Exercise goal
A copy is needed of each line in the records that has the word "become".

*** Opening of Material for this task ***

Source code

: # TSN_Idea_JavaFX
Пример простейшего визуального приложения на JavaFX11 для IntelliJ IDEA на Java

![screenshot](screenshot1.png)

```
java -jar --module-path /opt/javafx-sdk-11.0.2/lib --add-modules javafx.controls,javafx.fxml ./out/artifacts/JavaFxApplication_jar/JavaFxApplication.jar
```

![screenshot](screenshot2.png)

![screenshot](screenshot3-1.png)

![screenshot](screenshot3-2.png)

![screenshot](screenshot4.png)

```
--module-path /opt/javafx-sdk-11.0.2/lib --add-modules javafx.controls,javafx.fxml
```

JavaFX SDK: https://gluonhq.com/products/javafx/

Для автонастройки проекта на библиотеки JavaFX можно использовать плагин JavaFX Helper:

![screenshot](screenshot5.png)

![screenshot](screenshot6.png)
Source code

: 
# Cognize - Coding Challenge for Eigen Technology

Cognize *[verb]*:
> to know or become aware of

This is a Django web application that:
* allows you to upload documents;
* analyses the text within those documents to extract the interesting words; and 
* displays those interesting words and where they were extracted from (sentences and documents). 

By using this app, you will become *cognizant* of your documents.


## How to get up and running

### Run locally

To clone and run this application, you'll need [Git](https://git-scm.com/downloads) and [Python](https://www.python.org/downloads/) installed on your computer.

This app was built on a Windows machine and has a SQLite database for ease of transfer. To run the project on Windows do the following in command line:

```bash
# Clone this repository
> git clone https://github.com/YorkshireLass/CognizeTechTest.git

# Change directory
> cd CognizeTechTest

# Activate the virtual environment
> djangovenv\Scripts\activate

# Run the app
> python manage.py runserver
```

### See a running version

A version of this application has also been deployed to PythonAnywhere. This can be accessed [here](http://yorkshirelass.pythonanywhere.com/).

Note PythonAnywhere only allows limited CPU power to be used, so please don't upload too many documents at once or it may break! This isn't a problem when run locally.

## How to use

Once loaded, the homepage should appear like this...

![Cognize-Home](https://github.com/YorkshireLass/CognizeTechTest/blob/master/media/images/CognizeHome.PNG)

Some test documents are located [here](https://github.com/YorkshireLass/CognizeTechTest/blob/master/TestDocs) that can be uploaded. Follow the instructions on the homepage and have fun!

*** Close of Material for this task ***

Exercise answer
> to know or become aware of
By using this app, you will become *cognizant* of your documents.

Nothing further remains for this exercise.